Hemel significa céu em holandês. É o nome da protagonista que dá título ao filme. Acompanharemos céu por incursões em camas com diferentes homens, objetos de seu prazer quase urgencial. Seguir seus passos e suas discussões elaboradas como amparo à sua satisfação mantém a curiosidade da história, sempre cadenciada e ousada, contada em capítulos cujos títulos são auto-explicativos, fragmentos diários de seus envolvimentos afetivos. O céu, lugar simbolicamente atingido quando chega ao orgasmo, é seu paraíso particular em terra, possível, real. A garota percorre as ruas de uma cidade na Holanda se chocando com diferentes pessoas, quase sempre ligadas à classe alta européia, e se debruça em cortejos neste filme que beira o erotismo, enquanto é embalado por uma trilha sonora amena, generosamente melancólica.

A relação imposta pelo roteiro sobre a sexualidade da protagonista com a sexualidade de seu pai é fecunda, funcionando como alusão à sua criação desde pequena, conforme contada em um dos capítulos. O furor sexual da garota, seja nos bares onde passa algumas noites atrás de alguém que lhe satisfaça ou em festas quando discute o prazer, questionando a valia religiosa que reprime o desejo, denota a tipificação dessa personagem sedenta e agressiva, agindo com o estigma do sexo masculino. Em uma das cenas, ao sair com um argeliano a quem chama despreocupadamente de Mohammed – afinal, o nome ou quem é pouco importa, mas sim a oferta sexual da figura varonil –, fica notória sua personalidade que a aproxima do sexo oposto, quando não quer receber carinhos do amante após o gozo.

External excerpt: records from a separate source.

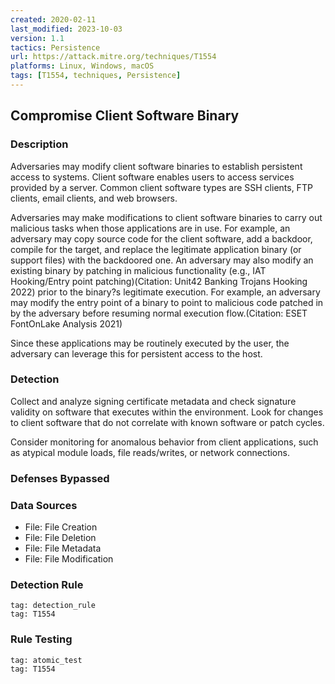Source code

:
 ```yaml
---
created: 2020-02-11
last_modified: 2023-10-03
version: 1.1
tactics: Persistence
url: https://attack.mitre.org/techniques/T1554
platforms: Linux, Windows, macOS
tags: [T1554, techniques, Persistence]
---
```


## Compromise Client Software Binary

### Description

Adversaries may modify client software binaries to establish persistent access to systems. Client software enables users to access services provided by a server. Common client software types are SSH clients, FTP clients, email clients, and web browsers.

Adversaries may make modifications to client software binaries to carry out malicious tasks when those applications are in use. For example, an adversary may copy source code for the client software, add a backdoor, compile for the target, and replace the legitimate application binary (or support files) with the backdoored one. An adversary may also modify an existing binary by patching in malicious functionality (e.g., IAT Hooking/Entry point patching)(Citation: Unit42 Banking Trojans Hooking 2022) prior to the binary?s legitimate execution. For example, an adversary may modify the entry point of a binary to point to malicious code patched in by the adversary before resuming normal execution flow.(Citation: ESET FontOnLake Analysis 2021)

Since these applications may be routinely executed by the user, the adversary can leverage this for persistent access to the host.

### Detection

Collect and analyze signing certificate metadata and check signature validity on software that executes within the environment. Look for changes to client software that do not correlate with known software or patch cycles. 

Consider monitoring for anomalous behavior from client applications, such as atypical module loads, file reads/writes, or network connections.

### Defenses Bypassed



### Data Sources

  - File: File Creation
  -  File: File Deletion
  -  File: File Metadata
  -  File: File Modification
### Detection Rule

```query
tag: detection_rule
tag: T1554
```

### Rule Testing

```query
tag: atomic_test
tag: T1554
```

Como metáfora em defesa, discute a cópula dos leões.  

Ao acompanharmos a jornada de Céu, muito bem vivida por Hannah Hoekstra, presenciaremos graças aos olhares e facetas da atriz seu sofrimento frente a sua condição que lhe traz prejuízos. Entregue a prazeres sem métodos, mas a características dos parceiros, ela mergulha em todas as propostas, seja com relação à depilação de pelos pubianos ou ao sadomasoquismo que lhe rende hematomas, onde embora sofríveis, são revelados como troféus por mais uma transa. Sexualmente adicta, sua composição é fomentada pela relação com o pai, com quem vive um complexo de Édipo berrante. Ela vive igualmente a ele. Sua ligação com o patriarca (Hans Dagelet) é estremecida quando este lhe apresenta uma nova namorada, alguém que levará para morar na mesma casa, renunciando a rotina por tantos anos vigorada.

Hemel (idem, 2012) é um drama sobre sexualidade, identidade, dependência e co-dependência. Se aproxima do recente Shame (idem, 2011) pela proposta, mas é com o espanhol Diário Proibido (Diario de una Ninfómana, 2008) que ele faz coro. Dirigido pelo holandês Sacha Polak, o longa é visualmente bonito e com uma fotografia lúcida. Ele também é pontuado por boas atuações, sobretudo com Hoekstra que se expressa bem com olhares. A narrativa não segue uma lógica, igualmente sua protagonista, modelada por sensações e eventos cotidianos, desconstruída psicologicamente. E sobre a vulnerabilidade de sua estrela, o roteiro exprime a incapacidade de mudanças e readequações, propostos no diálogos, e perguntas que ficam como sugestões. Por exemplo a cena em que Céu conta sobre um garoto que cometeu suicídio recentemente, pulando de um prédio. Ninguém pareceu ouvir.